Predicting the river level at Welsh Bridge, Shrewsbury using Machine Learning

The dotted line indicates today with the values to the left being historical measurements
and the forecast prediction to the right of the line. The orange line is the threshold for
possible property flooding and the red line the record level. Predictions are run daily.

Random Forest Regressor

The graph above is for the predictions made by a Random Forest regressor. The model uses the Scikit-learn library.

Multi-layer Perceptron

The graph above is for the predictions made by a self-coded Multi-layer Perceptron.
Real time data is congregated using multiple APIs in a Python and csv based data pipeline. The neural network is written in C# and includes mini-batch gradient descent, multi-threading and L2 regularisation/weight decay.

This is my first attempt at coding a deep learning model from scratch and there are many possible improvements. In addition to this, the very small dataset n ~ 1800 meant that optimisation and effective generalisation was certainly not optimal. The Random Forest algorithm maybe a better predictor (although it often produces a lot of false positives during the summer).

Key Features

Key features of this Machine Learning project

Data pipeline

The data pipeline is written in Python, acquires data from 3 different APIs and stores data in a csv based system, with the help of Pandas.

Model

The model is a self-coded Multi-layer Perceptron written in C# incorporating multi-threading and mini batch gradient descent.

Website

The website is hosted on a Raspberry Pi. The model is run daily, predictions are recorded and the graphs are updated.

this uses Environment Agency flood and river level data from the real-time data API (Beta)

Forecast Analysis

Focussing on the period from September to the end of October 2020.
High rainfall causes the river level to peak above the summer baseline. The following three graphs compare the predicted forecast (RF, NN) for 2, 5 and 10 days ahead versus the actual river level (red).

The first graph clearly shows that the forecast would have captured the peak rise two days in advance of when it occurs showing it is suitable for flood management preparation.
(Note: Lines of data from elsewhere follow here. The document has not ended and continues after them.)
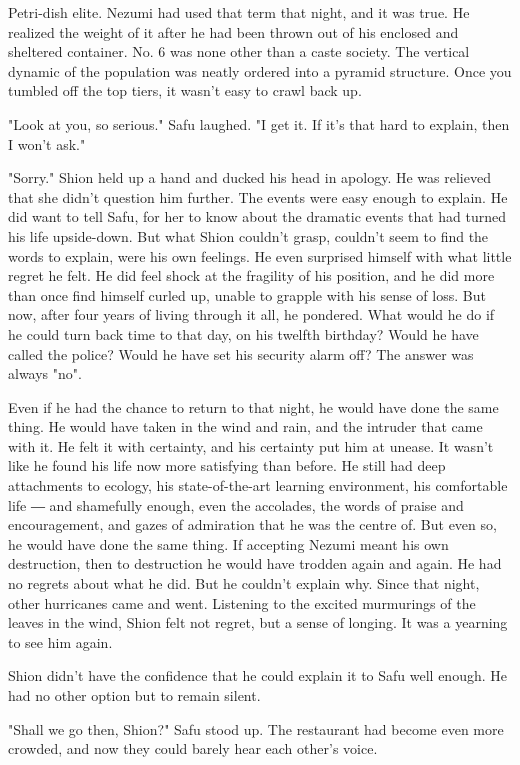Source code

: Petri-dish elite. Nezumi had used that term that night, and it was true.
He realized the weight of it after he had been thrown out of his
enclosed and sheltered container. No. 6 was none other than a caste
society. The vertical dynamic of the population was neatly ordered into
a pyramid structure. Once you tumbled off the top tiers, it wasn't easy
to crawl back up.

"Look at you, so serious." Safu laughed. "I get it. If it's that hard to
explain, then I won't ask."

"Sorry." Shion held up a hand and ducked his head in apology. He was
relieved that she didn't question him further. The events were easy
enough to explain. He did want to tell Safu, for her to know about the
dramatic events that had turned his life upside-down. But what Shion
couldn't grasp, couldn't seem to find the words to explain, were his own
feelings. He even surprised himself with what little regret he felt. He
did feel shock at the fragility of his position, and he did more than
once find himself curled up, unable to grapple with his sense of loss.
But now, after four years of living through it all, he pondered. What
would he do if he could turn back time to that day, on his twelfth
birthday? Would he have called the police? Would he have set his
security alarm off? The answer was always "no".~

Even if he had the chance to return to that night, he would have done
the same thing. He would have taken in the wind and rain, and the
intruder that came with it. He felt it with certainty, and his certainty
put him at unease. It wasn't like he found his life now more satisfying
than before. He still had deep attachments to ecology, his
state-of-the-art learning environment, his comfortable life ― and
shamefully enough, even the accolades, the words of praise and
encouragement, and gazes of admiration that he was the centre of. But
even so, he would have done the same thing. If accepting Nezumi meant
his own destruction, then to destruction he would have trodden again and
again. He had no regrets about what he did. But he couldn't explain why.
Since that night, other hurricanes came and went. Listening to the
excited murmurings of the leaves in the wind, Shion felt not regret, but
a sense of longing. It was a yearning to see him again.

Shion didn't have the confidence that he could explain it to Safu well
enough. He had no other option but to remain silent.

"Shall we go then, Shion?" Safu stood up. The restaurant had become even
more crowded, and now they could barely hear each other's voice.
Both forecast methods are within 20cm of the peak level. The 5-day graph also shows that the models were able to predict the rising level 5 days prior.
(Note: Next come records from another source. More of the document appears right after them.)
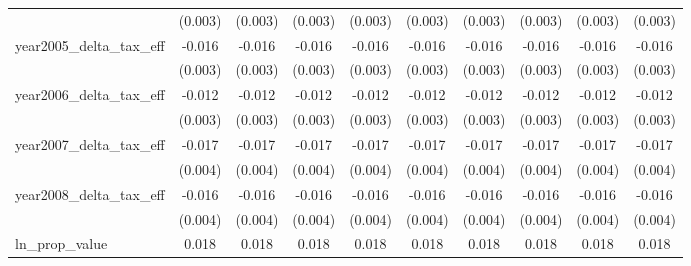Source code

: {\begin{tabular}{l*{9}{c}}
            &     (0.003)         &     (0.003)         &     (0.003)         &     (0.003)         &     (0.003)         &     (0.003)         &     (0.003)         &     (0.003)         &     (0.003)         \\
[1em]
year2005_delta_tax_eff&      -0.016\sym{***}&      -0.016\sym{***}&      -0.016\sym{***}&      -0.016\sym{***}&      -0.016\sym{***}&      -0.016\sym{***}&      -0.016\sym{***}&      -0.016\sym{***}&      -0.016\sym{***}\\
            &     (0.003)         &     (0.003)         &     (0.003)         &     (0.003)         &     (0.003)         &     (0.003)         &     (0.003)         &     (0.003)         &     (0.003)         \\
[1em]
year2006_delta_tax_eff&      -0.012\sym{***}&      -0.012\sym{***}&      -0.012\sym{***}&      -0.012\sym{***}&      -0.012\sym{***}&      -0.012\sym{***}&      -0.012\sym{***}&      -0.012\sym{***}&      -0.012\sym{***}\\
            &     (0.003)         &     (0.003)         &     (0.003)         &     (0.003)         &     (0.003)         &     (0.003)         &     (0.003)         &     (0.003)         &     (0.003)         \\
[1em]
year2007_delta_tax_eff&      -0.017\sym{***}&      -0.017\sym{***}&      -0.017\sym{***}&      -0.017\sym{***}&      -0.017\sym{***}&      -0.017\sym{***}&      -0.017\sym{***}&      -0.017\sym{***}&      -0.017\sym{***}\\
            &     (0.004)         &     (0.004)         &     (0.004)         &     (0.004)         &     (0.004)         &     (0.004)         &     (0.004)         &     (0.004)         &     (0.004)         \\
[1em]
year2008_delta_tax_eff&      -0.016\sym{***}&      -0.016\sym{***}&      -0.016\sym{***}&      -0.016\sym{***}&      -0.016\sym{***}&      -0.016\sym{***}&      -0.016\sym{***}&      -0.016\sym{***}&      -0.016\sym{***}\\
            &     (0.004)         &     (0.004)         &     (0.004)         &     (0.004)         &     (0.004)         &     (0.004)         &     (0.004)         &     (0.004)         &     (0.004)         \\
[1em]
ln_prop_value&       0.018\sym{***}&       0.018\sym{***}&       0.018\sym{***}&       0.018\sym{***}&       0.018\sym{***}&       0.018\sym{***}&       0.018\sym{***}&       0.018\sym{***}&       0.018\sym{***}\\

\end{tabular}}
The 10-day prediction forecast had a poor predictability power. This could due to the uncertainty of
the rainfall forecast used which heavily influences river flow for longer term forecasts. There will also
be very limited benefit from the current river levels from the gauging stations upstream which don't
really influence 10 days in advance.

Analysis of prediction for April to October 2020. Neural network (NN) light blue/Random Forest (RF) purple. RMSE is the root of the mean squared error between the actual and predicted river level. The graphs show the error increase as the forecast day ahead increases (x-axis: 10-day, 5-day, 2-day). Random forest performs better than the Neural Network with an error (RMSE) of 22 cm at 5-days.